Multilingualism on the Silk Road: A Diachronic Look and the Origins of 20th/21st C. Xinjiang Language Use and Policy

Wednesday, April 12, 2017 - 1:00pm
William L. Harkness Hall, Room 117 See map
100 Wall St
New Haven, CT

“Multilingualism on the Silk Road: A Diachronic Look and the Origins of 20th/21st C. Xinjiang Language Use and Policy”

1:00 - 2:15 pm
Wednesday, April 12
Room 117, William L. Harkness Hall, 100 Wall Street

Arienne M. Dwyer
Professor of Linguistic Anthropology and Co-Director of the Institute of Digital Research, University of Kansas

 

Multilingualism and cultural contact have characterized the area today known as Chinese Turkestan for at least for the last 3000 years.  Indo-European languages were replaced mostly by Turkic, and now Turkic is being replaced by Chinese. The linguistic suppletion is not without a cultural cost and occurs within a regional geopolitical calculus.
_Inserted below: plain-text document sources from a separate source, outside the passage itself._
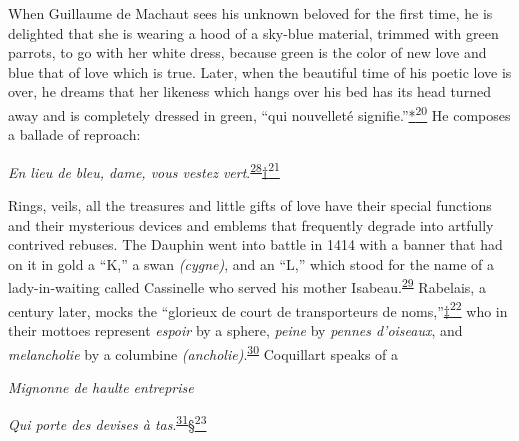 When Guillaume de Machaut sees his unknown beloved for the first time,
he is delighted that she is wearing a hood of a sky-blue material,
trimmed with green parrots, to go with her white dress, because green is
the color of new love and blue that of love which is true. Later, when
the beautiful time of his poetic love is over, he dreams that her
likeness which hangs over his bed has its head turned away and is
completely dressed in green, ``qui nouvelleté
signifie.''\protect\hypertarget{11_Chapter_Four__THE_FORMS_OF_LOVE.xhtmlux5cux23id_3139}{\protect\hyperlink{23_NOTES.xhtmlux5cux23id_3140}{*\textsuperscript{20}}}
He composes a ballade of reproach:

\emph{En lieu de bleu, dame, vous vestez
vert}.\textsuperscript{\protect\hypertarget{11_Chapter_Four__THE_FORMS_OF_LOVE.xhtmlux5cux23id_1433}{\protect\hyperlink{23_NOTES.xhtmlux5cux23id_1434}{28}}}\protect\hypertarget{11_Chapter_Four__THE_FORMS_OF_LOVE.xhtmlux5cux23id_3141}{\protect\hyperlink{23_NOTES.xhtmlux5cux23id_3142}{†\textsuperscript{21}}}

Rings, veils, all the treasures and little gifts of love have their
special functions and their mysterious devices and emblems that
frequently degrade into artfully contrived rebuses. The Dauphin went
into battle in 1414 with a banner that had on it in gold a ``K,'' a swan
\emph{(cygne)}, and an ``L,'' which stood for the name of a
lady-in-waiting called Cassinelle who served his mother
Isabeau.\textsuperscript{\protect\hypertarget{11_Chapter_Four__THE_FORMS_OF_LOVE.xhtmlux5cux23id_1431}{\protect\hyperlink{23_NOTES.xhtmlux5cux23id_1432}{29}}}
Rabelais, a century later, mocks the ``glorieux de court de
transporteurs de
noms,''\protect\hypertarget{11_Chapter_Four__THE_FORMS_OF_LOVE.xhtmlux5cux23id_3143}{\protect\hyperlink{23_NOTES.xhtmlux5cux23id_3144}{‡\textsuperscript{22}}}
who in their mottoes represent \emph{espoir} by a sphere, \emph{peine}
by \emph{pennes d'oiseaux}, and \emph{melancholie} by a columbine
\emph{(ancholie)}.\textsuperscript{\protect\hypertarget{11_Chapter_Four__THE_FORMS_OF_LOVE.xhtmlux5cux23id_1429}{\protect\hyperlink{23_NOTES.xhtmlux5cux23id_1430}{30}}}
Coquillart speaks of a

\emph{Mignonne de haulte entreprise}

\emph{Qui porte des devises à
tas}.\textsuperscript{\protect\hypertarget{11_Chapter_Four__THE_FORMS_OF_LOVE.xhtmlux5cux23id_1427}{\protect\hyperlink{23_NOTES.xhtmlux5cux23id_1428}{31}}}\protect\hypertarget{11_Chapter_Four__THE_FORMS_OF_LOVE.xhtmlux5cux23id_3145}{\protect\hyperlink{23_NOTES.xhtmlux5cux23id_3146}{§\textsuperscript{23}}}


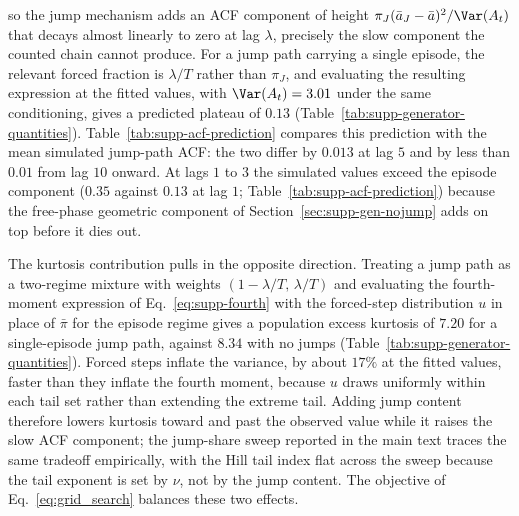 so the jump mechanism adds an ACF component of height $\pi_J (\bar a_J
- \bar a)^2 / \Var(A_t)$ that decays almost linearly to zero at lag
$\lambda$, precisely the slow component the counted chain cannot
produce. For a jump path carrying a single episode, the relevant
forced fraction is $\lambda / T$ rather than $\pi_J$, and evaluating
the resulting expression at the fitted values, with $\Var(A_t) =
3.01$ under the same conditioning, gives a predicted plateau of
$0.13$ (Table~\ref{tab:supp-generator-quantities}).
Table~\ref{tab:supp-acf-prediction} compares
this prediction with the mean simulated jump-path ACF: the two differ
by $0.013$ at lag $5$ and by less than $0.01$ from lag $10$ onward. At lags $1$ to $3$ the
simulated values exceed the episode component ($0.35$ against $0.13$
at lag $1$; Table~\ref{tab:supp-acf-prediction}) because the free-phase geometric component of
Section~\ref{sec:supp-gen-nojump} adds on top before it dies out.

\begin{table}[tbp]
\centering
\caption{\textbf{Episode-overlap prediction of the jump-path
    absolute-return autocorrelation function (ACF) against
    simulation.} The prediction evaluates
    Eq.~\eqref{eq:supp-acf-wj} at the fitted SPY values with the
    single-episode forced fraction $\lambda/T$ in place of $\pi_J$
    and the same-episode probability $h(\tau)$ of
    Eq.~\eqref{eq:supp-h}. The simulated column is the mean ACF of
    $|G_t|$ over the $99$ jump-active paths among $400$ simulated
    in-sample-length paths. The free-phase component of
    Eq.~\eqref{eq:supp-acf-nj} is excluded from the prediction; it
    has decayed below $0.01$ from lag $5$ onward.}
\label{tab:supp-acf-prediction}
\small

\end{table}

The kurtosis contribution pulls in the opposite direction. Treating a
jump path as a two-regime mixture with weights $(1 - \lambda/T,\,
\lambda/T)$ and evaluating the fourth-moment expression of
Eq.~\eqref{eq:supp-fourth} with the forced-step distribution $u$ in
place of $\bar\pi$ for the episode regime gives a population excess
kurtosis of $7.20$ for a single-episode jump path, against $8.34$
with no jumps (Table~\ref{tab:supp-generator-quantities}). Forced steps inflate the variance, by about $17\%$ at
the fitted values, faster than they inflate the fourth moment,
because $u$ draws uniformly within each tail set
rather than extending the extreme tail. Adding jump content therefore
lowers kurtosis toward and past the observed value while it raises
the slow ACF component; the jump-share sweep reported in the main
text traces the same tradeoff empirically, with the Hill tail index
flat across the sweep because the tail exponent is set by $\nu$, not
by the jump content. The objective of
Eq.~\eqref{eq:grid_search} balances these two effects.

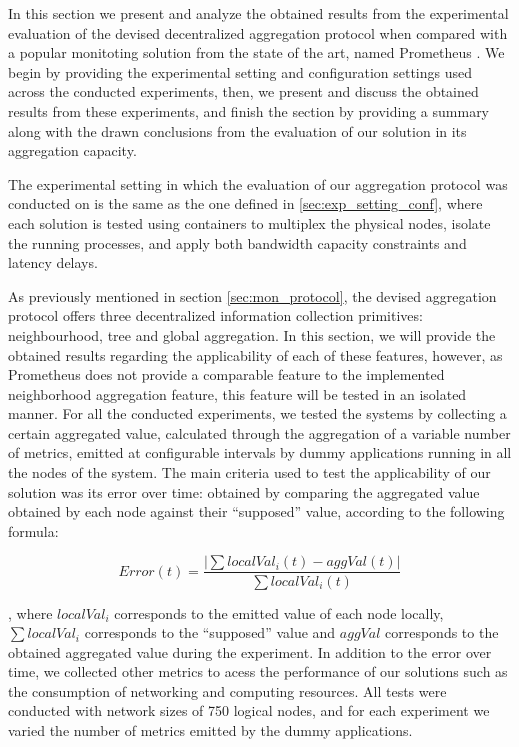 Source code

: 

In this section we present and analyze the obtained results from the experimental evaluation of the devised decentralized aggregation protocol when compared with a popular monitoting solution from the state of the art, named Prometheus . We begin by providing the experimental setting and configuration settings used across the conducted experiments, then, we present and discuss the obtained results from these experiments, and finish the section by providing a summary along with the drawn conclusions from the evaluation of our solution in its aggregation capacity.

The experimental setting in which the evaluation of our aggregation protocol was conducted on is the same as the one defined in \ref{sec:exp_setting_conf}, where each solution is tested using containers to multiplex the physical nodes, isolate the running processes, and apply both bandwidth capacity constraints and latency delays.

As previously mentioned in section \ref{sec:mon_protocol}, the devised aggregation protocol offers three decentralized information collection primitives: neighbourhood, tree and global aggregation. In this section, we will provide the obtained results regarding the applicability of each of these features, however, as Prometheus does not provide a comparable feature to the implemented neighborhood aggregation feature, this feature will be tested in an isolated manner. For all the conducted experiments, we tested the systems by collecting a certain aggregated value, calculated through the aggregation of a variable number of metrics, emitted at configurable intervals by dummy applications running in all the nodes of the system. The main criteria used to test the applicability of our solution was its error over time: obtained by comparing the aggregated value obtained by each node against their ``supposed'' value, according to the following formula: 

\[ Error(t) =  \frac{|\sum localVal_i(t) - aggVal(t)|}{\sum localVal_i(t)}\]

, where $localVal_i$ corresponds to the emitted value of each node locally, $\sum localVal_i$ corresponds to the ``supposed'' value and $aggVal$ corresponds to the obtained aggregated value during the experiment. In addition to the error over time, we collected other metrics to acess the performance of our solutions such as the consumption of networking and computing resources. All tests were conducted with network sizes of 750 logical nodes, and for each experiment we varied the number of metrics emitted by the dummy applications.

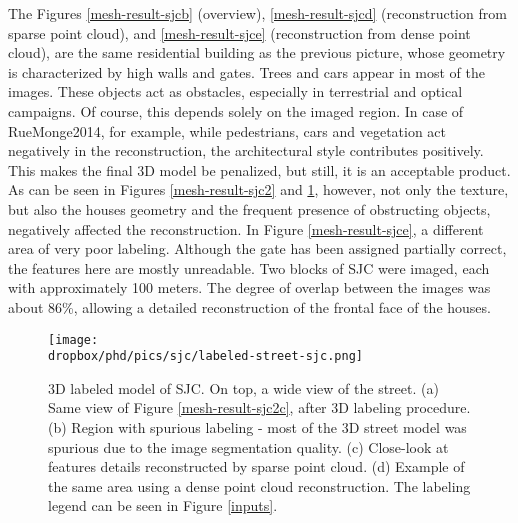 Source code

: The Figures \ref{mesh-result-sjcb} (overview), \ref{mesh-result-sjcd} (reconstruction from sparse point cloud), and \ref{mesh-result-sjce} (reconstruction from dense point cloud), are the same residential building as the previous picture, whose geometry is characterized by high walls and gates. Trees and cars appear in most of the images. These objects act as obstacles, especially in terrestrial and optical campaigns. Of course, this depends solely on the imaged region. In case of RueMonge2014, for example, while pedestrians, cars and vegetation act negatively in the reconstruction, the architectural style contributes positively. This makes the final 3D model be penalized, but still, it is an acceptable product. As can be seen in Figures \ref{mesh-result-sjc2} and \ref{mesh-result-sjc}, however, not only the texture, but also the houses geometry and the frequent presence of obstructing objects, negatively affected the reconstruction. In Figure \ref{mesh-result-sjce}, a different area of very poor labeling. Although the gate has been assigned partially correct, the features here are mostly unreadable. Two blocks of SJC were imaged, each with approximately 100 meters. The degree of overlap between the images was about 86\%, allowing a detailed reconstruction of the frontal face of the houses.
\begin{figure}[H]
    \centering   
    \caption{3D labeled model of SJC. On top, a wide view of the street. (a) Same view of Figure \ref{mesh-result-sjc2c}, after 3D labeling procedure. (b) Region with spurious labeling - most of the 3D street model was spurious due to the image segmentation quality. (c) Close-look at features details reconstructed by sparse point cloud. (d) Example of the same area using a dense point cloud reconstruction. The labeling legend can be seen in Figure \ref{inputs}.}
    \vspace{6mm}
    \label{mesh-result-sjca}\texttt{[image: \\dropbox/phd/pics/sjc/labeled-street-sjc.png]}
    \legenda{}
    \label{mesh-result-sjc}
\end{figure}

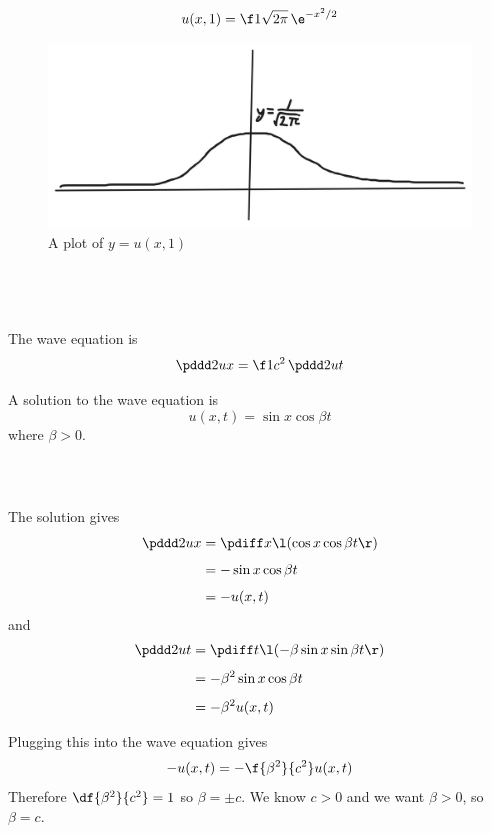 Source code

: \documentclass[a4paper]{article}
\begin{document}
$$u(x, 1) = \f1{\sqrt{2\pi}}\, \e^{-x^2 / 2}$$

\begin{figure}[h]
	\centering
	\includegraphics[scale=0.35]{Q1a-ii}
	\caption{A plot of $y = u(x,1)$}
\end{figure}

\subsection{~}

The wave equation is
$$\pddd 2ux = \f1{c^2}\, \pddd 2ut$$

A solution to the wave equation is
$$u(x, t) = \sin x \cos \beta t$$
where $\beta > 0$.

\subsubsection{~}

The solution gives \begin{align*}
\pddd 2ux &= \pdiff x \l( \cos x \cos \beta t \r)\\[1ex]
&= -\sin x \cos \beta t\\[1ex]
&= -u(x, t)
\end{align*}
and \begin{align*}
\pddd 2ut &= \pdiff t \l( -\beta \sin x \sin \beta t \r)\\[1ex]
&= -\beta^2 \sin x \cos \beta t\\[1ex]
&= -\beta^2 u(x, t)
\end{align*}

Plugging this into the wave equation gives $$-u(x, t) = -\f{\beta^2}{c^2} u(x, t)$$
Therefore $\df{\beta^2}{c^2} = 1$ so $\beta = \pm c$. We know $c > 0$ and we want $\beta > 0$, so $\beta = c$.

\subsubsection{~}
\end{document}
This talk discusses how Mandarin and Uyghur came to be dominant in the region; how linguistic territory is negotiated between Uyghur and Mandarin, not only within Xinjiang but worldwide; and how this negotiation reflects nationalist and geopolitical aspirations of all of the stakeholders. Critical discourse analysis of radio broadcasts informs this analysis.